NOTE 2 — SIGNIFICANT ACCOUNTING POLICIES
     USE OF ESTIMATES
     The preparation of the consolidated financial statements requires management of the Company to make a number of estimates and assumptions relating to the reported amounts of assets and liabilities and the disclosure of contingent assets and liabilities at the date of the consolidated financial statements and the reported amounts of revenues and expenses during the reporting period.
     The Company’s estimates of crude oil and natural gas reserves are the most significant. All of the reserve data in this Form 10-K are estimates. Reservoir engineering is a subjective process of estimating underground accumulations of crude oil and natural gas. There are numerous uncertainties inherent in estimating quantities of proved crude oil and natural gas reserves. The accuracy of any reserve estimate is a function of the quality of available data and of engineering and geological interpretation and judgment. As a result, reserve estimates may be different from the quantities of crude oil and natural gas that are ultimately recovered.
     Other items subject to estimates and assumptions include the carrying amounts of property, plant and equipment and goodwill; asset retirement obligations and deferred income tax assets. Actual results could differ significantly from those estimates.

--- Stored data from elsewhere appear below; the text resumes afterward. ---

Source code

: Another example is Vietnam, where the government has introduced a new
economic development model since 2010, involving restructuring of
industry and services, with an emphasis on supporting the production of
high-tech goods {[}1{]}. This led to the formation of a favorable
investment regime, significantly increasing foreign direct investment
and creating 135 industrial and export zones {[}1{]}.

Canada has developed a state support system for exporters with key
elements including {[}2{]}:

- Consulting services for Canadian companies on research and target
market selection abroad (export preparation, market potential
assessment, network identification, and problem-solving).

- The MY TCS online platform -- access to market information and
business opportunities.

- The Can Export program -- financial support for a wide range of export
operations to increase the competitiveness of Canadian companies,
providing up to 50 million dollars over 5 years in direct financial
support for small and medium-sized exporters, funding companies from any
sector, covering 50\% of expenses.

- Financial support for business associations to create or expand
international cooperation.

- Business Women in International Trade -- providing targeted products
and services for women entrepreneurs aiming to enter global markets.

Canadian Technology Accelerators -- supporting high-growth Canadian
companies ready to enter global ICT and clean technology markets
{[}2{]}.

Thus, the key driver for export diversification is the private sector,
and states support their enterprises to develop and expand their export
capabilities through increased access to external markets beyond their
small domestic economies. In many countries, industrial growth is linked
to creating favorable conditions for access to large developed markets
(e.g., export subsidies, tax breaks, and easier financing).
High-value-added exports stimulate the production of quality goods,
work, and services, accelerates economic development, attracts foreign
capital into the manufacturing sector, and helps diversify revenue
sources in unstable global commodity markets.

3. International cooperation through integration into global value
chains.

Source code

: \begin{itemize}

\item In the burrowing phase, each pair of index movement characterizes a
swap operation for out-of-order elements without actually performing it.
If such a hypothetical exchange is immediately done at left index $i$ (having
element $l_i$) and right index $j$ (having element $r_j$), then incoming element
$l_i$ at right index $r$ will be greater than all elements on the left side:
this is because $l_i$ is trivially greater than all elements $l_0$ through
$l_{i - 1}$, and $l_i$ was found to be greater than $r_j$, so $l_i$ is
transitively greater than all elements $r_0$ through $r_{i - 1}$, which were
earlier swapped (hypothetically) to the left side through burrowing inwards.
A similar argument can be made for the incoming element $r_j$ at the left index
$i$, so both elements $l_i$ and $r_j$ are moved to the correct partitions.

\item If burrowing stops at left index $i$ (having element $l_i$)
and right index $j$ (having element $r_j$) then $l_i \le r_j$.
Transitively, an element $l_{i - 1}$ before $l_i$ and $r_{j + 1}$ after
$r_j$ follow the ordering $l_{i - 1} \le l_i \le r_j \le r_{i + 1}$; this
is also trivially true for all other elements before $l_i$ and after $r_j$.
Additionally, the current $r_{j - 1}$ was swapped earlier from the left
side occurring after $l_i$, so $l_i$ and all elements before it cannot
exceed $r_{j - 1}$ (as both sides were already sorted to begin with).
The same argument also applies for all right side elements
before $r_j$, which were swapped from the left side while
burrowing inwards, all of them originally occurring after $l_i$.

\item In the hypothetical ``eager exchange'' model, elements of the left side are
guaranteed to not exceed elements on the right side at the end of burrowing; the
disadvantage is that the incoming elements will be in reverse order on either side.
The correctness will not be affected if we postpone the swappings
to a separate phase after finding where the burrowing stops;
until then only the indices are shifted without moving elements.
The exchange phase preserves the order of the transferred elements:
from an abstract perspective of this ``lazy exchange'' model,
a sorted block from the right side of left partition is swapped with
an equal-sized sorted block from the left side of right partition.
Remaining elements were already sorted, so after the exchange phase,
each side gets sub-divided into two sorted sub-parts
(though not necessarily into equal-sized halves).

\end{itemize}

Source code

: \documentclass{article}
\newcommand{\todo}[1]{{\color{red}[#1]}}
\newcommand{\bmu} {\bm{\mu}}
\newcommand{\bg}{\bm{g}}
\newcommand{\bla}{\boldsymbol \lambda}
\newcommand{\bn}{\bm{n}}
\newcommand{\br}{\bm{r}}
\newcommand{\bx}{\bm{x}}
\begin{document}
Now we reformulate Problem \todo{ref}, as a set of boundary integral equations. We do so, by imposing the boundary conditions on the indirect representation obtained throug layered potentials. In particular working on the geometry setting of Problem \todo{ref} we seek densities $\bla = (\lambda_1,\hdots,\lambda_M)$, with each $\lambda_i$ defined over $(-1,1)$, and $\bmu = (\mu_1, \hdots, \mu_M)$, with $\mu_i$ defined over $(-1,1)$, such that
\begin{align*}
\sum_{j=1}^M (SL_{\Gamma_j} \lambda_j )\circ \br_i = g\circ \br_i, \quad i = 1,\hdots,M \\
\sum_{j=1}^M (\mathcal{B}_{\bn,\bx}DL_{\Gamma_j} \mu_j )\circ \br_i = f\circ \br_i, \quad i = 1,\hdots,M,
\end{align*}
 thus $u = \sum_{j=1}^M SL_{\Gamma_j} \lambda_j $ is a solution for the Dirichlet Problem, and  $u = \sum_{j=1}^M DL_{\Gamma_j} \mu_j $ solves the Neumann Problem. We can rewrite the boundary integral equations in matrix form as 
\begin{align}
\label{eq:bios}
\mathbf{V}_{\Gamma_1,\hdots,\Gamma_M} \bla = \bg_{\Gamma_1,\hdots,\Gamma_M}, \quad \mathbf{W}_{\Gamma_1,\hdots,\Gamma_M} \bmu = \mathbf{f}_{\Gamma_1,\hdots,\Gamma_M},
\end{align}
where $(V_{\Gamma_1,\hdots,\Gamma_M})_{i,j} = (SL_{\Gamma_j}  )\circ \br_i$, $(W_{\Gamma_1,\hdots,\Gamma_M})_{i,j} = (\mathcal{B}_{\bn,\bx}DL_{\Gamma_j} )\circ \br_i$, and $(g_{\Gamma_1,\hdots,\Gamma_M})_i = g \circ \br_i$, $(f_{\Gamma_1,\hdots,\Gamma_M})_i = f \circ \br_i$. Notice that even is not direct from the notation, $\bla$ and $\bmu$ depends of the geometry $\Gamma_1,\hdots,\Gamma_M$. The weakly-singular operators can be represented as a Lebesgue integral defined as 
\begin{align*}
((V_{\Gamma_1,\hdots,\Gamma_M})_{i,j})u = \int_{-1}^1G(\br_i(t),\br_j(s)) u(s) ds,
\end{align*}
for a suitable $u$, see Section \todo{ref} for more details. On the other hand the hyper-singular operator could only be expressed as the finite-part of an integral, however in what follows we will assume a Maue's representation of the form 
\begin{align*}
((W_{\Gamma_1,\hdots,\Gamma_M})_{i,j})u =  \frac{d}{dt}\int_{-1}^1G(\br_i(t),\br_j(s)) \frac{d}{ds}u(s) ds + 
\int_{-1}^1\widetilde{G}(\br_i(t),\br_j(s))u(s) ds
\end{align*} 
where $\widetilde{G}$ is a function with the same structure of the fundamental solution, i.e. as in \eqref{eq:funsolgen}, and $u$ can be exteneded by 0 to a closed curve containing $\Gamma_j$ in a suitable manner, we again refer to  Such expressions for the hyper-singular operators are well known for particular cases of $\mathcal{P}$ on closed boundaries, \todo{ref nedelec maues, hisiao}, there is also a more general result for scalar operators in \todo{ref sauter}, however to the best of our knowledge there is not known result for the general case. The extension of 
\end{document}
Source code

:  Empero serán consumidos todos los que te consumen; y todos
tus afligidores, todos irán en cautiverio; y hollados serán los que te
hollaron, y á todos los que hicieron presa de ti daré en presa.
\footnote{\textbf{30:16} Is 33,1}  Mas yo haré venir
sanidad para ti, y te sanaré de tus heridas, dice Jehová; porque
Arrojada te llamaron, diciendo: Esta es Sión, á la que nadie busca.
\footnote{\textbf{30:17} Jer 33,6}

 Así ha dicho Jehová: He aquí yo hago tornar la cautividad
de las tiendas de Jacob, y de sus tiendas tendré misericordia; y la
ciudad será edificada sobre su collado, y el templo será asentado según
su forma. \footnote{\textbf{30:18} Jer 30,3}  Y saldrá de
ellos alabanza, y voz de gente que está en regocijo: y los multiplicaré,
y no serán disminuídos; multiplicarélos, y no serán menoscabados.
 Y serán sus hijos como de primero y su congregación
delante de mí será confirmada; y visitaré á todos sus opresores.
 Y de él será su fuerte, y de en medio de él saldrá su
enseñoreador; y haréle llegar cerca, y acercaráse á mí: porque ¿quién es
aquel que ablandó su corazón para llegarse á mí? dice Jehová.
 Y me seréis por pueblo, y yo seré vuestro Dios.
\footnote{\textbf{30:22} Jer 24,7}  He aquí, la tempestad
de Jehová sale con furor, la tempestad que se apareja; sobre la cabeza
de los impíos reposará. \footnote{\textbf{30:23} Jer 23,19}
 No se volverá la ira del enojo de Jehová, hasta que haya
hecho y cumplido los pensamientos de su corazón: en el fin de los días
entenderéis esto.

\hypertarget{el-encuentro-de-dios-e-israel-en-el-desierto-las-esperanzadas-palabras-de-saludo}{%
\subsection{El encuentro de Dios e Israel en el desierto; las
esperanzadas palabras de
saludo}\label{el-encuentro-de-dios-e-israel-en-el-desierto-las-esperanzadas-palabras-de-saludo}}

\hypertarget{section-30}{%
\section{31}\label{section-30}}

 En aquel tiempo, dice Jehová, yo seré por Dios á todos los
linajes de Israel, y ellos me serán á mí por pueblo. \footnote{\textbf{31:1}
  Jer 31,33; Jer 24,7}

     BASIS OF CONSOLIDATION
     Toreador consolidates all of its majority-owned subsidiaries. All material intercompany accounts and transactions are eliminated in consolidation. We account for our investments in entities in which we hold less than a majority interest under the equity method.
     CASH AND CASH EQUIVALENTS
     Cash and cash equivalents include cash on hand, amounts due from banks and all highly liquid investments with original maturities of three months or less. We maintain our cash in bank deposit accounts, substantially all of which exceeds federally insured limits. We have not experienced any losses in such accounts and believe we are not exposed to any significant risk of loss.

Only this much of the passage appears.